* _How to complete this task_
Nothing but the lines from the one with "LETTER DOT REPH" down to the one with "(graphically left), Malayalam" should be returned, exactly and with both ends included, from the material below.
━━━━
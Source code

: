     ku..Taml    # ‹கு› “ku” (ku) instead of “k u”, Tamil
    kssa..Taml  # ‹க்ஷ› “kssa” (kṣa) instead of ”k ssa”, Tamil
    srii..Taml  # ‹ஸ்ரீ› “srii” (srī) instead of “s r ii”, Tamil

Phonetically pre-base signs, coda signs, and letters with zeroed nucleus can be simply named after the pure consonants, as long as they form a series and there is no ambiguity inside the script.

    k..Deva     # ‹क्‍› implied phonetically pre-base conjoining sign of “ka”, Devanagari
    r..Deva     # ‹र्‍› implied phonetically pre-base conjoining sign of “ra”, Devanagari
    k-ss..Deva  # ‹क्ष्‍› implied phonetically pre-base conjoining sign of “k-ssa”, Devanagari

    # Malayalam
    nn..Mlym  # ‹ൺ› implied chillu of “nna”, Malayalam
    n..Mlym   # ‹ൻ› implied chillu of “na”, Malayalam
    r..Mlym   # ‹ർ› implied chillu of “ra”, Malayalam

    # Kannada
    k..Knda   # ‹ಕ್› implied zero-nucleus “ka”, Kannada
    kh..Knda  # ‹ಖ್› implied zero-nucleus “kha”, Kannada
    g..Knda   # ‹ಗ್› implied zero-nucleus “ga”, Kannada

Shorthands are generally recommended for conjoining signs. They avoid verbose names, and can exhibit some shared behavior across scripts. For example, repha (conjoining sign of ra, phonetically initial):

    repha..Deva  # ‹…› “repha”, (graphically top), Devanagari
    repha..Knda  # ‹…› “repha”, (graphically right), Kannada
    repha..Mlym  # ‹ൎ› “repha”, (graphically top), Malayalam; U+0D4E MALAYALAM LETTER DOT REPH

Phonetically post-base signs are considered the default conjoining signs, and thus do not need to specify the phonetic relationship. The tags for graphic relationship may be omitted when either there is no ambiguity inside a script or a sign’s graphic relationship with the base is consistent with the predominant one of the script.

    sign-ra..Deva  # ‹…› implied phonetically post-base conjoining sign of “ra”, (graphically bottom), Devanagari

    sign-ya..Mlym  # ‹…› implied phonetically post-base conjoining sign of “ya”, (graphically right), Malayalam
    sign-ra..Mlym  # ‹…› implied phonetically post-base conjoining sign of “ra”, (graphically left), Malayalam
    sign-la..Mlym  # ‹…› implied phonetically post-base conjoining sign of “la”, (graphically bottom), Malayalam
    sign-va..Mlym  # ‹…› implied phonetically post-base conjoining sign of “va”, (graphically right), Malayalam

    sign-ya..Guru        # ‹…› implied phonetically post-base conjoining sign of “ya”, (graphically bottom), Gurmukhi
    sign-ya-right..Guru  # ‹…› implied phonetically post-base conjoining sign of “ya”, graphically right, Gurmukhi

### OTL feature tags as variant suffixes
━━━━
* _Written reply_
    repha..Mlym  # ‹ൎ› “repha”, (graphically top), Malayalam; U+0D4E MALAYALAM LETTER DOT REPH

Phonetically post-base signs are considered the default conjoining signs, and thus do not need to specify the phonetic relationship. The tags for graphic relationship may be omitted when either there is no ambiguity inside a script or a sign’s graphic relationship with the base is consistent with the predominant one of the script.

    sign-ra..Deva  # ‹…› implied phonetically post-base conjoining sign of “ra”, (graphically bottom), Devanagari

    sign-ya..Mlym  # ‹…› implied phonetically post-base conjoining sign of “ya”, (graphically right), Malayalam
    sign-ra..Mlym  # ‹…› implied phonetically post-base conjoining sign of “ra”, (graphically left), Malayalam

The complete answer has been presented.